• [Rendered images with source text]
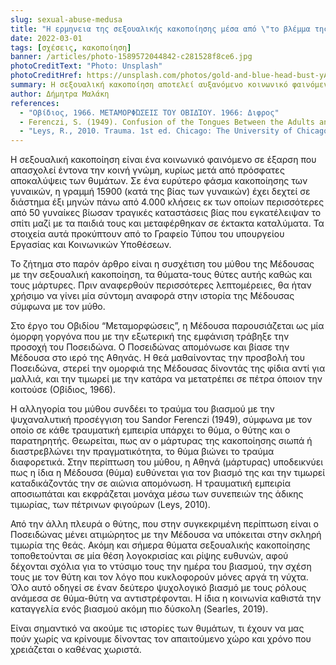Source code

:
 ```yaml
---
slug: sexual-abuse-medusa
title: "Η ερμηνεια της σεξουαλικής κακοποίησης μέσα από \"το βλέμμα της Μέδουσας\""
date: 2022-03-01
tags: [σχέσεις, κακοποίηση]
banner: /articles/photo-1589572044842-c281528f8ce6.jpg
photoCreditText: "Photo: Unsplash"
photoCreditHref: https://unsplash.com/photos/gold-and-blue-head-bust-yANk47Q3P_8
summary: Η σεξουαλική κακοποίηση αποτελεί αυξανόμενο κοινωνικό φαινόμενο που απασχολεί έντονα, ιδιαίτερα μετά από πρόσφατες καταγγελίες. Η γραμμή 15900 δέχτηκε σε έξι μήνες πάνω από 4.000 κλήσεις, με δεκάδες γυναίκες να εγκαταλείπουν το σπίτι τους για λόγους ασφάλειας. Το άρθρο συνδέει τον μύθο της Μέδουσας με τη σεξουαλική βία, εξετάζοντας ρόλους θύματος, θύτη και μάρτυρα. Στον μύθο, ο Ποσειδώνας βιάζει τη Μέδουσα, ενώ η Αθηνά την τιμωρεί, αφήνοντας τον θύτη ατιμώρητο. Η αλληγορία δείχνει πως η κοινωνία συχνά στιγματίζει και κατηγορεί τα θύματα, δυσκολεύοντας την καταγγελία. Η ακρόαση και η στήριξη των θυμάτων είναι κρίσιμες.
author: Δήμητρα Μαλάκη
references: 
  - "Οβίδιος, 1966. ΜΕΤΑΜΟΡΦΏΣΕΙΣ ΤΟΥ ΟΒΙΔΊΟΥ. 1966: Διφρος"
  - Ferenczi, S. (1949). Confusion of the Tongues Between the Adults and the Child— (The Language of Tenderness and of Passion) 1. Int. J. Psycho-Anal., 30, σσ. 225-230.
  - "Leys, R., 2010. Trauma. 1st ed. Chicago: The University of Chicago Press. Searles, P., 2019. Rape amd Society. 1 st ed. : Routledge"
---
```


Η σεξουαλική κακοποίηση είναι ένα κοινωνικό φαινόμενο σε έξαρση που απασχολεί έντονα την κοινή γνώμη, κυρίως μετά από πρόσφατες αποκαλύψεις των θυμάτων. Σε ένα ευρύτερο φάσμα κακοποίησης των γυναικών, η γραμμή 15900 (κατά της βίας των γυναικών) έχει δεχτεί σε διάστημα έξι μηνών πάνω από 4.000 κλήσεις εκ των οποίων περισσότερες από 50 γυναίκες βίωσαν τραγικές καταστάσεις βίας που εγκατέλειψαν το σπίτι μαζί με τα παιδιά τους και μεταφέρθηκαν σε έκτακτα καταλύματα. Τα στοιχεία αυτά προκύπτουν από το Γραφείο Τύπου του υπουργείου Εργασίας και Κοινωνικών Υποθέσεων.

Το ζήτημα στο παρόν άρθρο είναι η συσχέτιση του μύθου της Μέδουσας με την σεξουαλική κακοποίηση, τα θύματα-τους θύτες αυτής καθώς και τους μάρτυρες. Πριν αναφερθούν περισσότερες λεπτομέρειες, θα ήταν χρήσιμο να γίνει μία σύντομη αναφορά στην ιστορία της Μέδουσας σύμφωνα με τον μύθο.

Στο έργο του Οβιδίου “Μεταμορφώσεις”, η Μέδουσα παρουσιάζεται ως μία όμορφη γοργόνα που με την εξωτερική της εμφάνιση τράβηξε την προσοχή του Ποσειδώνα. Ο Ποσειδώνας απομόνωσε και βίασε την Μέδουσα στο ιερό της Αθηνάς. Η θεά μαθαίνοντας την προσβολή του Ποσειδώνα, στερεί την ομορφιά της Μέδουσας δίνοντάς της φίδια αντί για μαλλιά, και την τιμωρεί με την κατάρα να μετατρέπει σε πέτρα όποιον την κοιτούσε (Οβίδιος, 1966).

Η αλληγορία του μύθου συνδέει το τραύμα του βιασμού με την ψυχαναλυτική προσέγγιση του Sandor Ferenczi (1949), σύμφωνα με τον οποίο σε κάθε τραυματική εμπειρία υπάρχει το θύμα, ο θύτης και ο παρατηρητής. Θεωρείται, πως αν ο μάρτυρας της κακοποίησης σιωπά ή διαστρεβλώνει την πραγματικότητα, το θύμα βιώνει το τραύμα διαφορετικά. Στην περίπτωση του μύθου, η Αθηνά (μάρτυρας) υποδεικνύει πως η ίδια η Μέδουσα (θύμα) ευθύνεται για τον βιασμό της και την τιμωρεί καταδικάζοντάς την σε αιώνια απομόνωση. Η τραυματική εμπειρία αποσιωπάται και εκφράζεται μονάχα μέσω των συνεπειών της άδικης τιμωρίας, των πέτρινων φιγούρων (Leys, 2010).

Από την άλλη πλευρά ο θύτης, που στην συγκεκριμένη περίπτωση είναι ο Ποσειδώνας μένει ατιμώρητος με την Μέδουσα να υπόκειται στην σκληρή τιμωρία της θεάς. Ακόμη και σήμερα θύματα σεξουαλικής κακοποίησης τοποθετούνται σε μία θέση λογοκρισίας και ρίψης ευθυνών, αφού δέχονται σχόλια για το ντύσιμο τους την ημέρα του βιασμού, την σχέση τους με τον θύτη και τον λόγο που κυκλοφορούν μόνες αργά τη νύχτα. Όλο αυτό οδηγεί σε έναν δεύτερο ψυχολογικό βιασμό με τους ρόλους ανάμεσα σε θύμα-θύτη να αντιστρέφονται. Η ίδια η κοινωνία καθιστά την καταγγελία ενός βιασμού ακόμη πιο δύσκολη (Searles, 2019).

Είναι σημαντικό να ακούμε τις ιστορίες των θυμάτων, τι έχουν να μας πούν χωρίς να κρίνουμε δίνοντας τον απαιτούμενο χώρο και χρόνο που χρειάζεται ο καθένας χωριστά.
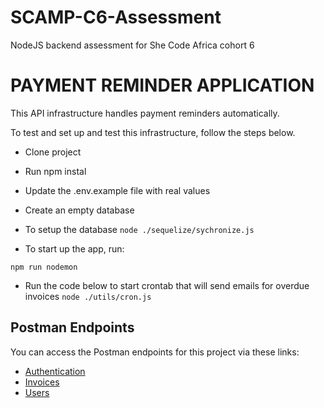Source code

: # SCAMP-C6-Assessment
NodeJS backend assessment for She Code Africa cohort 6

# PAYMENT REMINDER APPLICATION
This API infrastructure handles payment reminders automatically.


To test and set up and test this infrastructure, follow the steps below.

- Clone project

- Run npm instal

- Update the .env.example file with real values

- Create an empty database

- To setup the database
`node ./sequelize/sychronize.js`

- To start up the app, run:

```
npm run nodemon
```

- Run the code below to start crontab that will send emails for overdue invoices
`node ./utils/cron.js`


## Postman Endpoints
You can access the Postman endpoints for this project via these links:
- [Authentication](https://documenter.getpostman.com/view/21532622/UzBmPTV8#b816cc1c-da6c-4d92-a385-d4a12f8a6bc3)
- [Invoices](https://documenter.getpostman.com/view/21532622/UzBmPTV8#bccfe1c6-6a39-4bcc-abed-14b2c8c6b187)
- [Users](https://documenter.getpostman.com/view/21532622/UzBmPTV8#e5e58d2e-7cab-42bf-b9eb-de55b3945391)
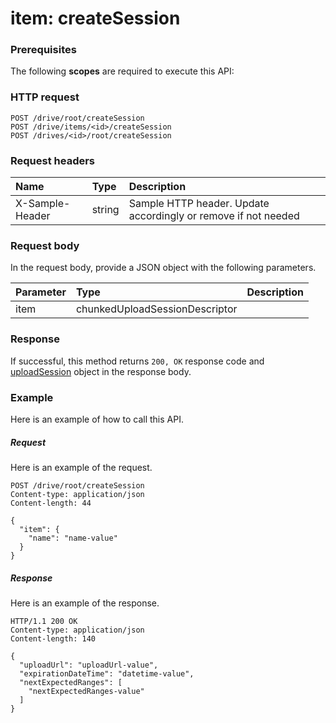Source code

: # item: createSession


### Prerequisites
The following **scopes** are required to execute this API: 
### HTTP request
<!-- { "blockType": "ignored" } -->
```http
POST /drive/root/createSession
POST /drive/items/<id>/createSession
POST /drives/<id>/root/createSession

```
### Request headers
| Name       | Type | Description|
|:---------------|:--------|:----------|
| X-Sample-Header  | string  | Sample HTTP header. Update accordingly or remove if not needed|

### Request body
In the request body, provide a JSON object with the following parameters.

| Parameter	   | Type	|Description|
|:---------------|:--------|:----------|
|item|chunkedUploadSessionDescriptor||

### Response
If successful, this method returns `200, OK` response code and [uploadSession](../resources/uploadsession.md) object in the response body.

### Example
Here is an example of how to call this API.
##### Request
Here is an example of the request.
<!-- {
  "blockType": "request",
  "name": "item_createsession"
}-->
```http
POST /drive/root/createSession
Content-type: application/json
Content-length: 44

{
  "item": {
    "name": "name-value"
  }
}
```

##### Response
Here is an example of the response.
<!-- {
  "blockType": "response",
  "truncated": false,
  "@odata.type": "microsoft.graph.uploadsession"
} -->
```http
HTTP/1.1 200 OK
Content-type: application/json
Content-length: 140

{
  "uploadUrl": "uploadUrl-value",
  "expirationDateTime": "datetime-value",
  "nextExpectedRanges": [
    "nextExpectedRanges-value"
  ]
}
```

<!-- uuid: 88b1b0a8-ad1f-47df-882f-5f3a7ffddba2
2015-10-19 08:55:35 UTC -->
<!-- {
  "type": "#page.annotation",
  "description": "item: createSession",
  "keywords": "",
  "section": "documentation",
  "tocPath": ""
}-->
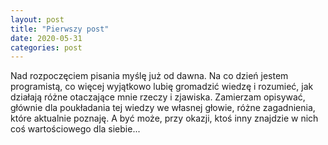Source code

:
 ```yaml
---
layout: post
title: "Pierwszy post"
date: 2020-05-31
categories: post
---
```


Nad rozpoczęciem pisania myślę już od dawna. Na co dzień jestem programistą, co więcej
wyjątkowo lubię gromadzić wiedzę i rozumieć, jak działają różne otaczające mnie rzeczy
i zjawiska. Zamierzam opisywać, głównie dla poukładania tej wiedzy we własnej głowie,
różne zagadnienia, które aktualnie poznaję. A być może, przy okazji, ktoś inny znajdzie
w nich coś wartościowego dla siebie...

• [WORK ITEM] Check each line above for the word "Content" and copy every line that has it.

• [FINISHED TASK]
Content-type: application/json
Content-length: 44
Content-type: application/json
Content-length: 140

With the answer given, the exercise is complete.